Под один из этих двух типов может быть подведен, повторяю, всякий человек. На низком уровне развития оба они являются нередко в полной своей чистоте, как бессознательное чувство гармонии бытия или, напротив, его дисгармонии. Но развитое сознание вносит сюда неисчислимые уклонения и порождает в обоих типах множество разновидностей. Одну из этих разновидностей представлял собою Станкевич: присущее его натуре инстинктивное утверждение мира, как гармонического, было его разумом создано и вполне освящено; чувство законности, разумности и благолепия мирового порядка сделалось у него сознательным убеждением и в годы возмужалости составляло основу как его религии, так и его этикофилософского мировоззрения. Естественно, что одна и другое были у него ярко окрашены оптимизмом.

Религия для него – прежде всего радостное утверждение мира. В ней одной все диссонансы разрешаются в гармонию, через нее душа примиряется с Божеством, благодаря ей жизнь снова одевается в радужные ткани, становится прекрасною и высокою. Мир есть стройное целое, одушевленное разумом, и человек – частица этого гармонического целого; ощущать эту разумную стройность мирового порядка и свою принадлежность к ней – неискоренимая потребность человеческого духа, и это достигается чрез религию, ибо она одна в состоянии перешагнуть бездну, которая всегда остается между бесконечностью и человеком и которой не может наполнить никакое знание, никакая система.

Es herrschet eine allweise Güte über die Wel[84]{45} таково любимое изречение юноши Станкевича и его основное убеждение. Знакомство с ранним учением Шеллинга помогло ему выработать в себе на почве этого принципа стройное мировоззрение. Вот как он формулирует его в начале 1833 года.

Знание, основанное на вере в наши чувства, говорит нам, что природа существует. Она – целое, составленное из неделимых, и каждое из них есть часть общей жизни природы. В каждом эта жизнь действует независимо от него, почти всегда без его сознания и всегда без участия его воли, повинуясь своим законам, которые вечны и непреложны, следовательно составляют сущность ее. Но если большая часть неделимых не сознает себя, то жизнь, во всех них разлитая, сознает себя, ибо действует целесообразно. Итак, жизнь в целом есть разумение.

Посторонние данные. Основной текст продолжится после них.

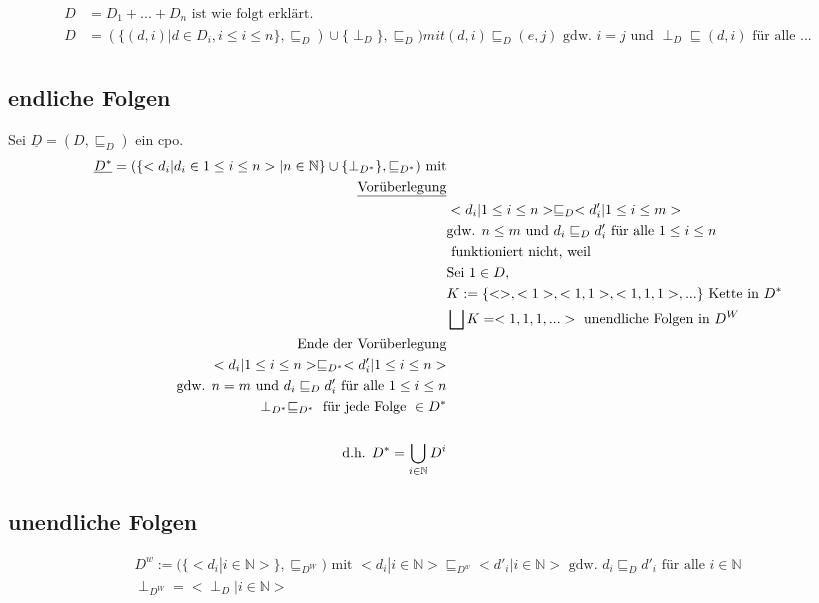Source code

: \begin{align*}
D &= D_1 + ... + D_n \text{ ist wie folgt erklärt.}\\
D &= (\{(d,i) | d \in D_i, i \leq i \leq n\}, \sqsubseteq_D ) \cup \{\perp_D\}, \sqsubseteq_D) mit (d,i) \sqsubseteq_D (e,j) \text{ gdw. } i = j \text{ und } \perp_D \sqsubseteq (d,i) \text{ für alle ...}\\
\end{align*}
\subsection{endliche Folgen}
Sei $\underline{D}=(D,\sqsubseteq_D)$ ein cpo.
\begin{align*}
\underline{D^*} = (\{ <d_i | d_i \in 1 \leq i \leq n > | n \in \mathbb{N} \} \cup \{ \perp_{D^*}\}, \sqsubseteq_{D^*})\text{ mit}&\\
\text{\underline{Vorüberlegung}}& \\
& <d_i | 1 \leq i \leq n> \sqsubseteq_D <d'_i | 1 \leq i \leq m> \\
&\text{gdw. } n \leq m \text{ und } d_i \sqsubseteq_D d'_i \text{ für alle } 1 \leq i \leq n \\
& \text{ funktioniert nicht, weil}\\
&\text{Sei } 1 \in D,\\
& K:= \{ <>,<1>,<1,1>,<1,1,1>,... \} \text{ Kette in } D^* \\
&\bigsqcup K = <1,1,1,...> \text{ unendliche Folgen in } D^W\\
\text{Ende der Vorüberlegung}&\\
<d_i | 1 \leq i \leq n > \sqsubseteq_{D^*} <d'_i | 1 \leq i \leq n > &\\
\text{gdw. } n = m \text{ und } d_i \sqsubseteq_D d'_i \text{ für alle } 1 \leq i \leq n & \\
\perp_{D^*} \sqsubseteq_{D^*} \text{ für jede Folge } \in D^* &\\
\\
\text{d.h. } D^* = \bigcup_{i \in \mathbb{N}} D^i &\\
\end{align*}
\subsection{unendliche Folgen}
\begin{align*}
D^w := (\{ < d_i | i \in \mathbb{N} > \}, \sqsubseteq_{D^W}) \text{ mit } <d_i | i \in \mathbb{N} > \sqsubseteq_{D^w} <d'_i | i \in \mathbb{N}> \text{ gdw. } d_i \sqsubseteq_{D} d'_i \text{ für alle } i \in \mathbb{N}\\
\perp_{D^W} = <\perp_D | i \in \mathbb{N}>\\
\end{align*}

Роды существ составляют лестницу, по которой жизнь, сознающая себя в целом, идет к самосознанию в неделимых. Она действует равно разумно в камне и в человеке, развивается в обоих по тем же законам, но только в человеке она сознает себя отдельно. Таким образом, человек не потерян в бесконечности творения; в нем действует разумная жизнь всей природы, имеющая свою волю независимо от его воли: он рождается, растет, чувствует жажду и голод. Но это не единственное его назначение: в нем повторена природа; он так же сознает себя отдельно, как природа сознает себя в целом. Поэтому он в состоянии отождествлять себя с мировым разумом, может проникнуть его законы, провидеть его цели, чувствовать красоту мироздания: он верит, надеется, любит, он ощущает, желает знать и действовать.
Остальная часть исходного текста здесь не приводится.